Task material -

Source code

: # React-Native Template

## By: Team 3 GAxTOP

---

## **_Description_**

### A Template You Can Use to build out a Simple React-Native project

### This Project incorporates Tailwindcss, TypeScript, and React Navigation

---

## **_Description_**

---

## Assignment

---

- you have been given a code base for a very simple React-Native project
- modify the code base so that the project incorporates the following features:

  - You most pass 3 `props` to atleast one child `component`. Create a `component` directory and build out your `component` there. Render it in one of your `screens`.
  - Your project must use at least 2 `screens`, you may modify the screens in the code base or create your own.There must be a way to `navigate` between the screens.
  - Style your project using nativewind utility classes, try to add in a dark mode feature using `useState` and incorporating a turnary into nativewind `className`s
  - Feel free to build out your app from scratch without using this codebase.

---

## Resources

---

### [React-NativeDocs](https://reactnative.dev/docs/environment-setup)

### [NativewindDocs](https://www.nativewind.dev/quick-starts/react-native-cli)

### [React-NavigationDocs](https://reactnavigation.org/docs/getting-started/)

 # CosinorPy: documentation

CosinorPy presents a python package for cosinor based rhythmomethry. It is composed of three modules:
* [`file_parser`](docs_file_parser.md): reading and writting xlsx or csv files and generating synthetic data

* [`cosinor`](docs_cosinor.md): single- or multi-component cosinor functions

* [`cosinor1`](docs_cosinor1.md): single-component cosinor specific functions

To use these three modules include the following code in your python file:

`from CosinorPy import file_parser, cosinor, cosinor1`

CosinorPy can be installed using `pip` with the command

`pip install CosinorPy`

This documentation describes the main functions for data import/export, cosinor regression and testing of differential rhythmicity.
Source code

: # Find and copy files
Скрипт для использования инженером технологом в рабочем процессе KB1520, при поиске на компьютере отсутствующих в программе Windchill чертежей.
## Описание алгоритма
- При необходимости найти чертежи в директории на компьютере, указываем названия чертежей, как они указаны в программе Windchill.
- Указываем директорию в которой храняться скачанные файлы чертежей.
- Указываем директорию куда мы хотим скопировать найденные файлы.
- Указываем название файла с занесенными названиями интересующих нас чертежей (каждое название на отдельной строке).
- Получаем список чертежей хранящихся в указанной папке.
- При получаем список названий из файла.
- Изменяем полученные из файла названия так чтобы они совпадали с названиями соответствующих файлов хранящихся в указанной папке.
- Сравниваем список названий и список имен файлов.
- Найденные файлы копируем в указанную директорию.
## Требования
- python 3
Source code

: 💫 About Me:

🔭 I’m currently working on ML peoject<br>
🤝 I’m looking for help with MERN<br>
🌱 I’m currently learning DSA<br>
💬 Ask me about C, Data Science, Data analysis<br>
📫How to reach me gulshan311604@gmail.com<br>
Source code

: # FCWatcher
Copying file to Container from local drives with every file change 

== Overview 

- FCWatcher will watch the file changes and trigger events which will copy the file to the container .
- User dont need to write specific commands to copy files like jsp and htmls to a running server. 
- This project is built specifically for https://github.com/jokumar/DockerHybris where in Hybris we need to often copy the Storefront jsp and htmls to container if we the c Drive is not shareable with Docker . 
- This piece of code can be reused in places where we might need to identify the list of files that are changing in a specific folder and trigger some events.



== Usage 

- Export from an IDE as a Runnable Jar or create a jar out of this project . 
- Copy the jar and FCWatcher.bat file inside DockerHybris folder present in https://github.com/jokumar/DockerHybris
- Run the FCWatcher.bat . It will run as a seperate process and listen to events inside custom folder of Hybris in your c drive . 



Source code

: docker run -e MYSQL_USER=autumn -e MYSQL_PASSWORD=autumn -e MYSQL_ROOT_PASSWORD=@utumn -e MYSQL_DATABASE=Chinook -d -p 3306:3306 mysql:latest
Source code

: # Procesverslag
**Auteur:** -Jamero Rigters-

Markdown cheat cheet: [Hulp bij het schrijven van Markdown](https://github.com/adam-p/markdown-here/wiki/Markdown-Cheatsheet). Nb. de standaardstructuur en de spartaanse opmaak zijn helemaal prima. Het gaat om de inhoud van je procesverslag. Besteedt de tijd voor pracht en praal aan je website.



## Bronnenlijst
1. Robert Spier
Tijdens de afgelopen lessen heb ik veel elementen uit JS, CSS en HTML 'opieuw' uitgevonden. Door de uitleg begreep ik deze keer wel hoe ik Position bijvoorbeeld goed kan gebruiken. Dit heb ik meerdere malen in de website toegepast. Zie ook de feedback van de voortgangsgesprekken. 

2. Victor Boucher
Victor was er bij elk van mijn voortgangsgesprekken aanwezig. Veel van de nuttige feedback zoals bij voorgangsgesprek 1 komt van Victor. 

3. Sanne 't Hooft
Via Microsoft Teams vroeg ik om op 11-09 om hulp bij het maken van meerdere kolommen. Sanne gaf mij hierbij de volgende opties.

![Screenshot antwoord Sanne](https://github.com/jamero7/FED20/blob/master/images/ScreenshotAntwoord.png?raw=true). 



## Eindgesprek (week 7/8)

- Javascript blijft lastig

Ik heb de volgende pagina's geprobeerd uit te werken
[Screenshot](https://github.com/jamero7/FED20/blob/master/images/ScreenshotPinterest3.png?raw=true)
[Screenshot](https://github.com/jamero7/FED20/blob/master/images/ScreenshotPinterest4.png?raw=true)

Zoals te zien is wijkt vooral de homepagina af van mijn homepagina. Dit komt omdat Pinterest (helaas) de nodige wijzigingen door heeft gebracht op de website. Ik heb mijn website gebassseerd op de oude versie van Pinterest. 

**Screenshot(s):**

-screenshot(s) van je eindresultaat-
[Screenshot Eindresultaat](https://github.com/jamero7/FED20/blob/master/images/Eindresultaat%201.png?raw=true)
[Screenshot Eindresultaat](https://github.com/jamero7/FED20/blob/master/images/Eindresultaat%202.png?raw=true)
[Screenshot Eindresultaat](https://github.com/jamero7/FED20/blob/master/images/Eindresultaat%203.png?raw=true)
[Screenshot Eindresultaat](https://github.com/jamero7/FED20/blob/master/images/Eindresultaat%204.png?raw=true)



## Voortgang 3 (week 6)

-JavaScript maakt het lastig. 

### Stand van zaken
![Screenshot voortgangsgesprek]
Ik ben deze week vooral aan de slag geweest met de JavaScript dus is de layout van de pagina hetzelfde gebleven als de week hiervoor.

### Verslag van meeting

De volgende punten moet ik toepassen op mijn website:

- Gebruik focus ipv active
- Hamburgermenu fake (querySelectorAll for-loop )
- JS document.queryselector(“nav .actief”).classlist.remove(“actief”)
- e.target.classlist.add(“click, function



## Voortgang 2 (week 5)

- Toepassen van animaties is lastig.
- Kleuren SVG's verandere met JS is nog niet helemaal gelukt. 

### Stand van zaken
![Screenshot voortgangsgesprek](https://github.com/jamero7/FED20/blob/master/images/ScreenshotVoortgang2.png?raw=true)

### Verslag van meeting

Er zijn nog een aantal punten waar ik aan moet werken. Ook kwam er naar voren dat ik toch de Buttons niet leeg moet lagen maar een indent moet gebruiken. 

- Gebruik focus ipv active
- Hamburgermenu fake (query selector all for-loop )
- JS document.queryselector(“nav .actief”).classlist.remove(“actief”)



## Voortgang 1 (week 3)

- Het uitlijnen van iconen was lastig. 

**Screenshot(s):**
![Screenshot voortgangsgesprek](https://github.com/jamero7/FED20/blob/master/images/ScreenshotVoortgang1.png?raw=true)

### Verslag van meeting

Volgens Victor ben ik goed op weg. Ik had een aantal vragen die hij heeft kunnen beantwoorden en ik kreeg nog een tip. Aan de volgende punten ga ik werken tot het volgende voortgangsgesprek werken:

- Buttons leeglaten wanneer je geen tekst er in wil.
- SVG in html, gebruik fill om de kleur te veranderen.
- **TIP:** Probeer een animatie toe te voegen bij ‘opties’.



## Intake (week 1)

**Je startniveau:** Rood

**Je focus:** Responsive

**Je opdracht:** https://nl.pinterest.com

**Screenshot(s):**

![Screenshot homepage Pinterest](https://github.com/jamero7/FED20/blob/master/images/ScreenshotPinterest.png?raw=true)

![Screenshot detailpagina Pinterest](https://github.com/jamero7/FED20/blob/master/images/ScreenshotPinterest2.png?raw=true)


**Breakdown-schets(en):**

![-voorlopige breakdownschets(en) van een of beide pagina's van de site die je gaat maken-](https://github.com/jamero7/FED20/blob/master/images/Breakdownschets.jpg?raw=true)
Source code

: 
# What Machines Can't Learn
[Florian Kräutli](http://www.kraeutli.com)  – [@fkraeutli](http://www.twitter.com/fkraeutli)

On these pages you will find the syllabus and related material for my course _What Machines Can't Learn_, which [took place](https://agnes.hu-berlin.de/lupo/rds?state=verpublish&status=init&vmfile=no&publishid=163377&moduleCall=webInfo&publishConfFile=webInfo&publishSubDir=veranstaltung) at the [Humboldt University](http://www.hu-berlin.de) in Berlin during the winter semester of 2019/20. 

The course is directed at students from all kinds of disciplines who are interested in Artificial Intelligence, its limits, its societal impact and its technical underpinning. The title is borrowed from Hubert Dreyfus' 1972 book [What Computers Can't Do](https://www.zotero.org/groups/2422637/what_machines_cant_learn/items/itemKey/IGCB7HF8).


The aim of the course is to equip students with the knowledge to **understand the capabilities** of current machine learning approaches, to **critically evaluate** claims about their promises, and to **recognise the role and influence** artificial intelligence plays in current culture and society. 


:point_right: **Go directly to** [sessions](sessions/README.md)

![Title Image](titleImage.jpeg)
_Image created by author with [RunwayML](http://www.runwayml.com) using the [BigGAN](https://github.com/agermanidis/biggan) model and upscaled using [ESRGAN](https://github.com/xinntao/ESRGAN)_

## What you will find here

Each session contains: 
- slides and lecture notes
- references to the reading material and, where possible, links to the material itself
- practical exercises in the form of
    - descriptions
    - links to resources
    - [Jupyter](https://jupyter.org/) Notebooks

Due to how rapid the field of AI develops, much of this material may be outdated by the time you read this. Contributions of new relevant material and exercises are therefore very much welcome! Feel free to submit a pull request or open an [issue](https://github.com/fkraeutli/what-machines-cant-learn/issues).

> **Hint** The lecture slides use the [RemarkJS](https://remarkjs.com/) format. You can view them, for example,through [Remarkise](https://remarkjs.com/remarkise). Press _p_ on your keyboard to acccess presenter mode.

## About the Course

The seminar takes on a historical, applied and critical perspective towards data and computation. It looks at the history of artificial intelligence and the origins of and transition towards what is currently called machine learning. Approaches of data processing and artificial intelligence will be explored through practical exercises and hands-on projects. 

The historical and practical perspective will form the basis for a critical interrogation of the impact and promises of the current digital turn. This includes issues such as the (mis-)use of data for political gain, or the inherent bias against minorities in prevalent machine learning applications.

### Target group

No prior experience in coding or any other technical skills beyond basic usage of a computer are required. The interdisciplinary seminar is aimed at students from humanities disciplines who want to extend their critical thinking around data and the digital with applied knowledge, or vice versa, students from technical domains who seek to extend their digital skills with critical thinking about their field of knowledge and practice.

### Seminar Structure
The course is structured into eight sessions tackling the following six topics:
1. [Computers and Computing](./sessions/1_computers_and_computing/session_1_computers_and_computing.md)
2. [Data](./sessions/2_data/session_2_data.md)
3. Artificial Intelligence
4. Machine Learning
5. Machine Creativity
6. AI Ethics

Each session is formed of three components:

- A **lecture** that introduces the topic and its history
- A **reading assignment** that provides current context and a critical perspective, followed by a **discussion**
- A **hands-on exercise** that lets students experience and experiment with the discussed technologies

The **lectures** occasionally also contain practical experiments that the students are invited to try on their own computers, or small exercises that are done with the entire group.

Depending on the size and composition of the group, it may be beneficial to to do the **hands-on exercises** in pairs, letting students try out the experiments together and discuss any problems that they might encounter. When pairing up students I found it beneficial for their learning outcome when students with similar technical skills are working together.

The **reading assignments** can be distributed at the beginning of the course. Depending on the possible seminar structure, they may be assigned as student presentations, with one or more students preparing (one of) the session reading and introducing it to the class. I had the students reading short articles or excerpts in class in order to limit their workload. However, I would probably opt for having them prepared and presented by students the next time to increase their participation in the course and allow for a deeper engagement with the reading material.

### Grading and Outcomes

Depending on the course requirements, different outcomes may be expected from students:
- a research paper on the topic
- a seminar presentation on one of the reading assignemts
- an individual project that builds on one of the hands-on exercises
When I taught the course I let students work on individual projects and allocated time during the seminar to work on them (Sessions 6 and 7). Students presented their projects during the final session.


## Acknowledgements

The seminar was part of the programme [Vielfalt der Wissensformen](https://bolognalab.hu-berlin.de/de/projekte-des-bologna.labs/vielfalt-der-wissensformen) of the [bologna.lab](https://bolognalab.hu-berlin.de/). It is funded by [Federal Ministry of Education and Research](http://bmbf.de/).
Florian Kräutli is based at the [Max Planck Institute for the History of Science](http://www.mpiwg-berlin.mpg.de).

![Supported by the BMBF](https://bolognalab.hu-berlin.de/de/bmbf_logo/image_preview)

Problem statement - Each line in the records above that contains the word "aantal" must be copied.

Result of this exercise -
Er zijn nog een aantal punten waar ik aan moet werken. Ook kwam er naar voren dat ik toch de Buttons niet leeg moet lagen maar een indent moet gebruiken. 
Volgens Victor ben ik goed op weg. Ik had een aantal vragen die hij heeft kunnen beantwoorden en ik kreeg nog een tip. Aan de volgende punten ga ik werken tot het volgende voortgangsgesprek werken:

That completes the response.